Overview
This lecture explains how to transform the graphs of functions, focusing on the basic parabola f(x) = x². It covers vertical and horizontal shifts, vertical and horizontal stretches and shrinks, reflections, and how to combine these transformations. The same principles apply to other parent functions, such as |x|, x³, and √x.
Vertical Shifts
- Adding or subtracting a number outside the function (e.g., x² + 2 or x² - 3) moves the graph vertically.
- A positive value shifts the graph up; a negative value shifts it down.

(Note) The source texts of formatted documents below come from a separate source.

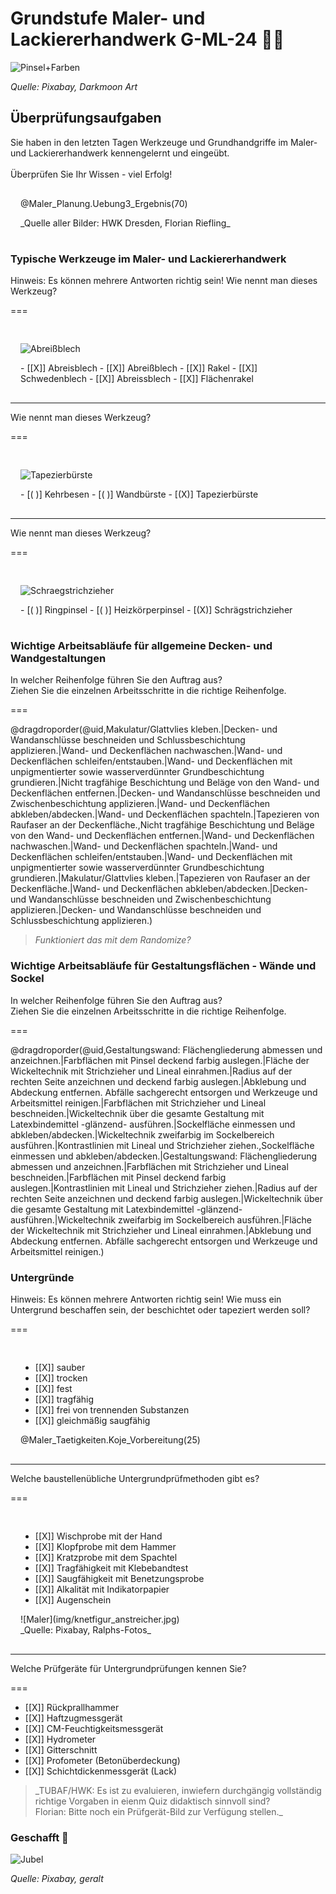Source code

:<!--

author:   Hilke Domsch

email:    hilke.domsch@gkz-ev.de

version:  0.0.1

language: de

narrator: Deutsch Male

edit: true
date: 2025-08-01

title:  Grundkurs Maler/Lackierer G-ML-24
comment:  Grundkurs Maler/Lackierer

tags: 
  - Maler
  - Grundkurs

logo: https://raw.githubusercontent.com/Ifi-DiAgnostiK-Project/LiaScript-Courses/refs/heads/main/img/Logo_234px.png
icon: img/farben.jpg

attribute: Title Image by Pixabay, Darkmoon Art

import: https://raw.githubusercontent.com/Ifi-DiAgnostiK-Project/LiaScript_DragAndDrop_Template/refs/heads/main/README.md
import: https://raw.githubusercontent.com/Ifi-DiAgnostiK-Project/Piktogramme/refs/heads/main/makros.md
import: https://raw.githubusercontent.com/Ifi-DiAgnostiK-Project/LiaScript_ImageQuiz/refs/heads/main/README.md
import: https://raw.githubusercontent.com/Ifi-DiAgnostiK-Project/Bildersammlung/refs/heads/main/makros.md

@style
.flex-container {
    display: flex;
    flex-wrap: wrap; /* Allows the items to wrap as needed */
    align-items: stretch;
    gap: 20px; /* Adds both horizontal and vertical spacing between items */
}

.flex-child { 
    flex: 1;
    margin-right: 20px; /* Adds space between the columns */
}

@media (max-width: 600px) {
    .flex-child {
        flex: 100%; /* Makes the child divs take up the full width on slim devices */
        margin-right: 0; /* Removes the right margin */
    }
}

.image-container {
  width: 200px;
  height: 200px;
  border: 1px solid #ccc;
  display: flex;
  justify-content: center;
  align-items: center;
  overflow: hidden;
  background-color: #f8f8f8;
}

.image-container img {
  width: fit-content;
  height: fit-content;
  object-fit: cover;
  display: block;
}

@end

-->

# Grundstufe Maler- und Lackiererhandwerk G-ML-24  🧑‍🎨

![Pinsel+Farben](img/farben.jpg)<!-- style="width: 800px" -->

_Quelle: Pixabay, Darkmoon Art_

## Überprüfungsaufgaben

<!--style="color:grey; font-size: large; font-weight: bolder"-->Sie haben in den letzten Tagen Werkzeuge und Grundhandgriffe im Maler- und Lackiererhandwerk kennengelernt und eingeübt. <br> <br> Überprüfen Sie Ihr Wissen - viel Erfolg!


<section class="flex-container" style="padding: 1rem;">
<div class="flex-child" style="min-width:200px;">

@Maler_Planung.Uebung3_Ergebnis(70) 

</div>
<div class="flex-child">
_Quelle aller Bilder: HWK Dresden, Florian Riefling_

</div>
</section>

### Typische Werkzeuge im Maler- und Lackiererhandwerk

<!--style="color:red; font-size: huge"-->Hinweis: Es können mehrere Antworten richtig sein!

<!--style="color:grey; font-size: large; font-weight: bolder"-->Wie nennt man dieses Werkzeug?
===

<section class="flex-container" style="padding: 1rem;">
<div class="flex-child" style="min-width:200px;">

![Abreißblech](img/spachtel.jpg)<!-- style="width: 300px" -->

</div>
<div class="flex-child">
<!-- data-randomize -->
- [[X]] Abreisblech
- [[X]] Abreißblech
- [[X]] Rakel
- [[X]] Schwedenblech
- [[X]] Abreissblech
- [[X]] Flächenrakel

</div>
</section>

-----------------


<!--style="color:grey; font-size: large; font-weight: bolder"-->Wie nennt man dieses Werkzeug?
===

<section class="flex-container" style="padding: 1rem;">
<div class="flex-child" style="min-width:200px;">

![Tapezierbürste](img/buerste.jpg)<!-- style="width: 300px" -->

</div>
<div class="flex-child">
<!-- data-randomize -->
- [( )] Kehrbesen
- [( )] Wandbürste
- [(X)] Tapezierbürste

</div>
</section>

--------------


<!--style="color:grey; font-size: large; font-weight: bolder"-->Wie nennt man dieses Werkzeug?
===

<section class="flex-container" style="padding: 1rem;">
<div class="flex-child" style="min-width:200px;">

![Schraegstrichzieher](img/kleiner_pinsel.jpg)<!-- style="width: 300px" -->

</div>
<div class="flex-child">
<!-- data-randomize -->
- [( )] Ringpinsel
- [( )] Heizkörperpinsel
- [(X)] Schrägstrichzieher

</div>
</section>



### Wichtige Arbeitsabläufe für allgemeine Decken- und Wandgestaltungen

<!--style="color:grey; font-size: large; font-weight: bolder"-->In welcher Reihenfolge führen Sie den Auftrag aus? <br> Ziehen Sie die einzelnen Arbeitsschritte in die richtige Reihenfolge.
===

<!-- data-randomize -->
@dragdroporder(@uid,Makulatur/Glattvlies kleben.|Decken- und Wandanschlüsse beschneiden und Schlussbeschichtung applizieren.|Wand- und Deckenflächen nachwaschen.|Wand- und Deckenflächen schleifen/entstauben.|Wand- und Deckenflächen mit unpigmentierter sowie wasserverdünnter Grundbeschichtung grundieren.|Nicht tragfähige Beschichtung und Beläge von den Wand- und Deckenflächen entfernen.|Decken- und Wandanschlüsse beschneiden und Zwischenbeschichtung applizieren.|Wand- und Deckenflächen abkleben/abdecken.|Wand- und Deckenflächen spachteln.|Tapezieren von Raufaser an der Deckenfläche.,Nicht tragfähige Beschichtung und Beläge von den Wand- und Deckenflächen entfernen.|Wand- und Deckenflächen nachwaschen.|Wand- und Deckenflächen spachteln.|Wand- und Deckenflächen schleifen/entstauben.|Wand- und Deckenflächen mit unpigmentierter sowie wasserverdünnter Grundbeschichtung grundieren.|Makulatur/Glattvlies kleben.|Tapezieren von Raufaser an der Deckenfläche.|Wand- und Deckenflächen abkleben/abdecken.|Decken- und Wandanschlüsse beschneiden und Zwischenbeschichtung applizieren.|Decken- und Wandanschlüsse beschneiden und Schlussbeschichtung applizieren.)

>_Funktioniert das mit dem Randomize?_



### Wichtige Arbeitsabläufe für Gestaltungsflächen - Wände und Sockel

<!--style="color:grey; font-size: large; font-weight: bolder"-->In welcher Reihenfolge führen Sie den Auftrag aus? <br> Ziehen Sie die einzelnen Arbeitsschritte in die richtige Reihenfolge.
===

<!-- data-randomize -->
@dragdroporder(@uid,Gestaltungswand: Flächengliederung abmessen und anzeichnen.|Farbflächen mit Pinsel deckend farbig auslegen.|Fläche der Wickeltechnik mit Strichzieher und Lineal einrahmen.|Radius auf der rechten Seite anzeichnen und deckend farbig auslegen.|Abklebung und Abdeckung entfernen. Abfälle sachgerecht entsorgen und Werkzeuge und Arbeitsmittel reinigen.|Farbflächen mit Strichzieher und Lineal beschneiden.|Wickeltechnik über die gesamte Gestaltung mit Latexbindemittel -glänzend- ausführen.|Sockelfläche einmessen und abkleben/abdecken.|Wickeltechnik zweifarbig im Sockelbereich ausführen.|Kontrastlinien mit Lineal und Strichzieher ziehen.,Sockelfläche einmessen und abkleben/abdecken.|Gestaltungswand: Flächengliederung abmessen und anzeichnen.|Farbflächen mit Strichzieher und Lineal beschneiden.|Farbflächen mit Pinsel deckend farbig auslegen.|Kontrastlinien mit Lineal und Strichzieher ziehen.|Radius auf der rechten Seite anzeichnen und deckend farbig auslegen.|Wickeltechnik über die gesamte Gestaltung mit Latexbindemittel -glänzend- ausführen.|Wickeltechnik zweifarbig im Sockelbereich ausführen.|Fläche der Wickeltechnik mit Strichzieher und Lineal einrahmen.|Abklebung und Abdeckung entfernen. Abfälle sachgerecht entsorgen und Werkzeuge und Arbeitsmittel reinigen.)

### Untergründe

<!--style="color:red; font-size: huge"-->Hinweis: Es können mehrere Antworten richtig sein!

<!--style="color:grey; font-size: large; font-weight: bolder"-->Wie muss ein Untergrund beschaffen sein, der beschichtet oder tapeziert werden soll?
===

<section class="flex-container" style="padding: 1rem;">
<div class="flex-child" style="min-width:200px;">

<!-- data-randomize -->
- [[X]] sauber
- [[X]] trocken
- [[X]] fest
- [[X]] tragfähig
- [[X]] frei von trennenden Substanzen
- [[X]] gleichmäßig saugfähig

</div>
<div class="flex-child">
@Maler_Taetigkeiten.Koje_Vorbereitung(25)

</div>
</section>


----------------

<!--style="color:grey; font-size: large; font-weight: bolder"-->Welche baustellenübliche Untergrundprüfmethoden gibt es?
===

<section class="flex-container" style="padding: 1rem;">
<div class="flex-child" style="min-width:200px;">

<!-- data-randomize -->
- [[X]] Wischprobe mit der Hand
- [[X]] Klopfprobe mit dem Hammer
- [[X]] Kratzprobe mit dem Spachtel
- [[X]] Tragfähigkeit mit Klebebandtest
- [[X]] Saugfähigkeit mit Benetzungsprobe
- [[X]] Alkalität mit Indikatorpapier
- [[X]] Augenschein

</div>
<div class="flex-child">
![Maler](img/knetfigur_anstreicher.jpg)<!-- style="width: 300px" --> 
<br>
 _Quelle: Pixabay, Ralphs-Fotos_

</div>
</section>

----------------------

<!--style="color:grey; font-size: large; font-weight: bolder"-->Welche Prüfgeräte für Untergrundprüfungen kennen Sie?
===

<!-- data-randomize -->
- [[X]] Rückprallhammer
- [[X]] Haftzugmessgerät
- [[X]] CM-Feuchtigkeitsmessgerät
- [[X]] Hydrometer
- [[X]] Gitterschnitt
- [[X]] Profometer (Betonüberdeckung)
- [[X]] Schichtdickenmessgerät (Lack)


><!--style="color:red"-->_TUBAF/HWK: Es ist zu evaluieren, inwiefern durchgängig vollständig richtige Vorgaben in eienm Quiz didaktisch sinnvoll sind? <br> Florian: Bitte noch ein Prüfgerät-Bild zur Verfügung stellen._

### Geschafft 🎉

![Jubel](img/colorfull_jumping.jpg)<!-- style="width: 500px" --> 

_Quelle: Pixabay, geralt_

- For x² + c, the vertex moves to (0, c).
- Example: x² + 2 is the graph of x² shifted up by 2 units; x² - 3 is shifted down by 3 units, with the vertex at (0, -3).
- Once you recognize this pattern, you can shift graphs without making a table of values.
Horizontal Shifts
- Adding or subtracting a number inside the function's input (e.g., (x + 2)² or (x - 2)²) shifts the graph horizontally.
- (x + a)² shifts the graph left by a units; (x - a)² shifts it right by a units.
- The vertex of (x + 2)² is at (-2, 0), showing a shift 2 units to the left.
- This can be less intuitive: a positive number inside the parentheses shifts the graph left, while a negative number shifts it right.
- Example: (x - 2)² moves the vertex to (2, 0), shifting the graph right by 2 units.
Vertical Stretches and Shrinks
- Multiplying the function by a constant (e.g., 2x² or (1/2)x²) changes the graph's vertical scale.
- If the coefficient is greater than 1, the graph becomes narrower (vertical stretch).
- If the coefficient is between 0 and 1, the graph becomes wider (vertical shrink).
- Example: 2x² is twice as narrow as x²; (1/2)x² is twice as wide.
- The graph grows faster or slower depending on the coefficient.
Horizontal Stretches and Shrinks
- Multiplying the x-variable inside the function (e.g., (2x)² or (1/2x)²) affects the graph horizontally.
- If the coefficient inside is greater than 1, the graph shrinks horizontally (becomes narrower).
- If the coefficient is less than 1, the graph stretches horizontally (becomes wider).
- This is the opposite of vertical stretches and shrinks: a larger coefficient compresses the graph horizontally, while a smaller one stretches it.
Reflections
- A negative sign outside the function (e.g., -x²) reflects the graph across the x-axis, flipping it upside down.
- A negative sign inside the function (e.g., (-x)²) reflects the graph across the y-axis.
- For x², reflecting across the y-axis does not change the graph, but for other functions like x³, it does.
- Example: -x² has the same shape as x² but opens downward.
Combined Transformations
- Multiple transformations can be applied in sequence to a function.
- Example: -2(x - 3)² + 4 involves:
- Vertical shift up by 4 units (vertex moves up)
- Horizontal shift right by 3 units (vertex moves right)
- Vertical stretch by a factor of 2 (graph becomes narrower)
- Reflection across the x-axis (graph opens downward)
- Apply each transformation step by step, starting from the basic function.
Generalization to Other Functions
- These transformation rules apply to many parent functions, not just x².
- For example, |x| - 2, x³ - 2, and √x - 2 are all shifted down by 2 units.
- Once you know the basic shape of a function, you can graph its transformations by applying these rules.
Key Terms & Definitions
- Vertical Shift: Moving the graph up or down by adding or subtracting a value outside the function.
- Horizontal Shift: Moving the graph left or right by adding or subtracting inside the function's input.
- Vertical Stretch/Shrink: Making the graph narrower or wider by multiplying the function by a constant.
- Horizontal Stretch/Shrink: Making the graph wider or narrower by multiplying the x inside the function.
- Reflection: Flipping the graph across the x-axis (negative outside) or y-axis (negative inside).
Action Items / Next Steps
- Review the summary table of transformations provided in the lecture for quick reference.
- Practice graphing functions with different combinations of transformations to reinforce understanding.
- Prepare for future lessons on more complex functions that cannot be reduced to simple transformations, which will require different graphing strategies.